I could not have been more wrong. Because when I got pregnant, something clicked and I finally felt free. Well, let’s not completely get carried away here, I felt a certain sense of freedom. Like, I went to the swimming pool and realized I was not tucking my belly in, the way I usually absent mindedly do. I had never really noticed it until I stopped doing it and something felt great. I felt it was ok for me to be curvier because I was pregnant you see. Suddenly, it was like my curves were justified. Normal. It’s like I had, and needed all along, an excuse for my weight and shape. Of course by then, it was really hard to dodge the fact that I had, in fact, not been comfortable with my body before and that I could get off my self-righteous horse and admit I was not the Kryptonite of weight dissatisfaction and obsession. .

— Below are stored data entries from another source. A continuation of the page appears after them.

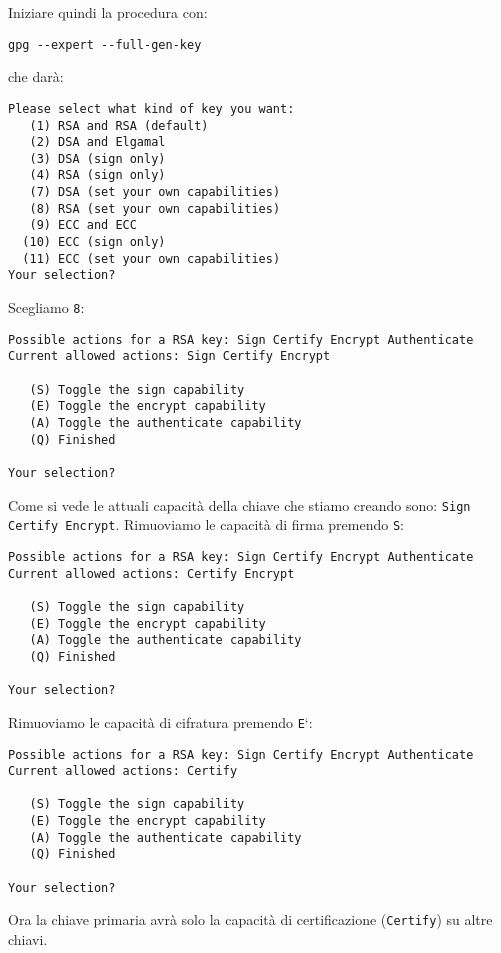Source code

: \documentclass[a4paper,10pt]{article}
\begin{document}
Iniziare quindi la procedura con:

\begin{verbatim}
gpg --expert --full-gen-key
\end{verbatim}

che darà:

\begin{verbatim}
Please select what kind of key you want:
   (1) RSA and RSA (default)
   (2) DSA and Elgamal
   (3) DSA (sign only)
   (4) RSA (sign only)
   (7) DSA (set your own capabilities)
   (8) RSA (set your own capabilities)
   (9) ECC and ECC
  (10) ECC (sign only)
  (11) ECC (set your own capabilities)
Your selection?
\end{verbatim}

Scegliamo \texttt{8}:

\begin{verbatim}
Possible actions for a RSA key: Sign Certify Encrypt Authenticate
Current allowed actions: Sign Certify Encrypt

   (S) Toggle the sign capability
   (E) Toggle the encrypt capability
   (A) Toggle the authenticate capability
   (Q) Finished

Your selection?
\end{verbatim}

Come si vede le attuali capacità della chiave che stiamo creando sono: \texttt{Sign Certify Encrypt}.
Rimuoviamo le capacità di firma premendo \texttt{S}:

\begin{verbatim}
Possible actions for a RSA key: Sign Certify Encrypt Authenticate
Current allowed actions: Certify Encrypt

   (S) Toggle the sign capability
   (E) Toggle the encrypt capability
   (A) Toggle the authenticate capability
   (Q) Finished

Your selection?
\end{verbatim}

Rimuoviamo le capacità di cifratura premendo \texttt{E}`:

\begin{verbatim}
Possible actions for a RSA key: Sign Certify Encrypt Authenticate
Current allowed actions: Certify

   (S) Toggle the sign capability
   (E) Toggle the encrypt capability
   (A) Toggle the authenticate capability
   (Q) Finished

Your selection?
\end{verbatim}

Ora la chiave primaria avrà solo la capacità di certificazione (\texttt{Certify}) su altre chiavi.
\end{document}
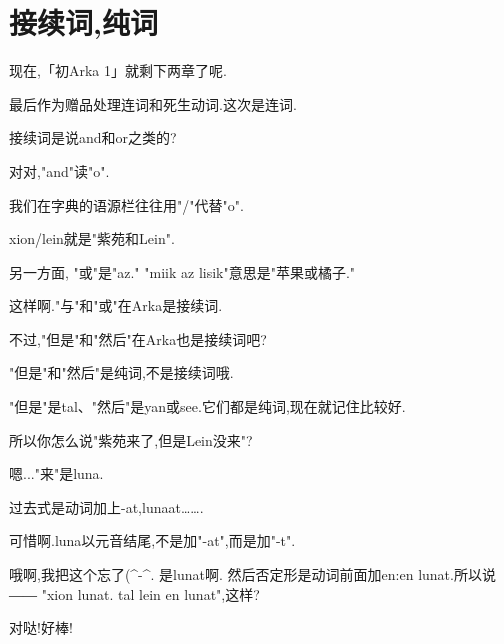 \chapter{接续词,纯词}
现在,「初Arka 1」就剩下两章了呢.

最后作为赠品处理连词和死生动词.这次是连词.


接续词是说and和or之类的?


对对,"and"读"o".

我们在字典的语源栏往往用"/"代替"o".

xion/lein就是"紫苑和Lein".


另一方面, "或"是"az."
"miik az lisik"意思是"苹果或橘子."


这样啊."与"和"或"在Arka是接续词.

不过,"但是"和"然后"在Arka也是接续词吧?


"但是"和"然后"是纯词,不是接续词哦.

"但是"是tal、"然后"是yan或see.它们都是纯词,现在就记住比较好.

所以你怎么说"紫苑来了,但是Lein没来"?


嗯..."来"是luna.

过去式是动词加上-at,lunaat…….


可惜啊.luna以元音结尾,不是加"-at",而是加"-t".


哦啊,我把这个忘了(\^{}-\^{}. 是lunat啊.
然后否定形是动词前面加en:en lunat.所以说――
"xion lunat. tal lein en lunat",这样?


对哒!好棒!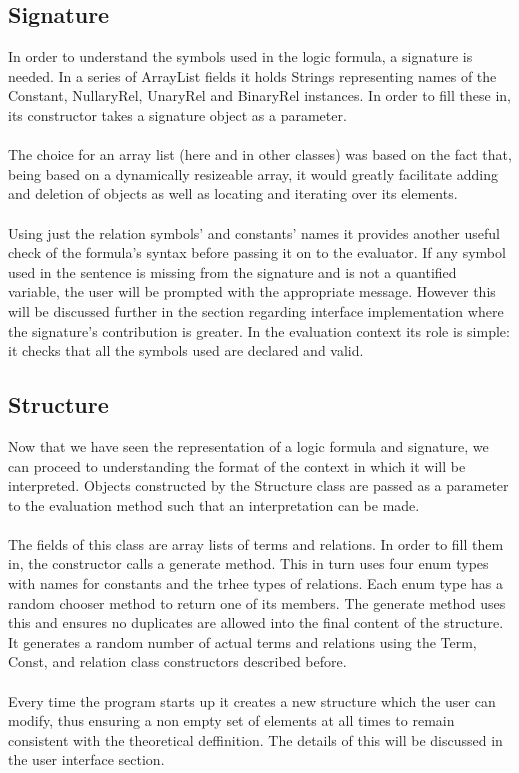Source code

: \documentclass{report}
\begin{document}
\subsection{Signature}
In order to understand the symbols used in the logic formula, a signature is needed. In a series of ArrayList fields it holds Strings representing names of the Constant, NullaryRel, UnaryRel and BinaryRel instances. In order to fill these in, its constructor takes a signature object as a parameter.\\ \\
The choice for an array list (here and in other classes) was based on the fact that, being based on a dynamically resizeable array, it would greatly facilitate adding and deletion of objects as well as locating and iterating over its elements. \\ \\
Using just the relation symbols' and constants' names it provides another useful check of the formula's syntax before passing it on to the evaluator. If any symbol used in the sentence is missing from the signature and is not a quantified variable, the user will be prompted with the appropriate message. However this will be discussed further in the section regarding interface implementation where the signature's contribution is greater. In the evaluation context its role is simple: it checks that all the symbols used are declared and valid.

\subsection{Structure}
Now that we have seen the representation of a logic formula and signature, we can proceed to understanding the format of the context in which it will be interpreted. Objects constructed by the Structure class are passed as a parameter to the evaluation method such that an interpretation can be made. \\ \\
The fields of this class are array lists of terms and relations. In order to fill them in, the constructor calls a generate method. This in turn uses four enum types with names for constants and the trhee types of relations. Each enum type has a random chooser method to return one of its members. The generate method uses this and ensures no duplicates are allowed into the final content of the structure. It generates a random number of actual terms and relations using the Term, Const, and relation class constructors described before. \\ \\
Every time the program starts up it creates a new structure which the user can modify, thus ensuring a non empty set of elements at all times to remain consistent with the theoretical deffinition. The details of this will be discussed in the user interface section.
\end{document}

Pregnancy liberated me in a way because it is socially acceptable for pregnant women to gain weight. But again, let us not get lured into a sense of unicorn-y acceptance of pregnant women putting on weight:  judging by the constant scrutiny pregnant women have to endure, it is only socially acceptable to a certain extent to be gaining weight. If you look bigger than what is fantasized about(meaning the body of Gisele Bundchen with a tiny bump), then you can expect incessant comments on your bump and size, with ‘well-meaning’ people telling you that you should be fine if you exercise after giving birth. Er, who asked you anything? And more importantly, shouldn’t you be concerned by my health rather than by my weight? Reading up pregnancy forum boards, I am amazed at the amount of judgment, self-judgment, scrutinizing of every ounce gained and agonizing the majority of women seem to be doing, while most of the times stating ‘my doctors is not concerned’. Again, doctors seem not to be concerned but women are, because pregnancy magazines show us pregnant women that have nothing to do with what pregnancy really is, because there is a growing pressure on women to look maternal and sexy and to pop that kid out while whipping up a quiche and sending in the last budgeting report. I don’t know why I had expected societal pressure to ease up on women once they sport the visible marks of harboring another life. Ultimately, what’s true for women in general are true for pregnant women: my body isn’t mine, it belongs to whomever controls it. Be it a partner, a religious institution, society as a whole, people jeering it on the streets or my own demons in my head. And it comes as no surprise really that we tend to stress over our bodies the minute they cease to be representations of patriarchal fantasies. Some people manage to let their confident selves control how they view their body: they’re able to celebrate it for the gorgeous miracle it is. Others, like me, need an external trigger to boost their confidence and be able to establish boundaries between one own’s body and the daily attacks it goes through every day.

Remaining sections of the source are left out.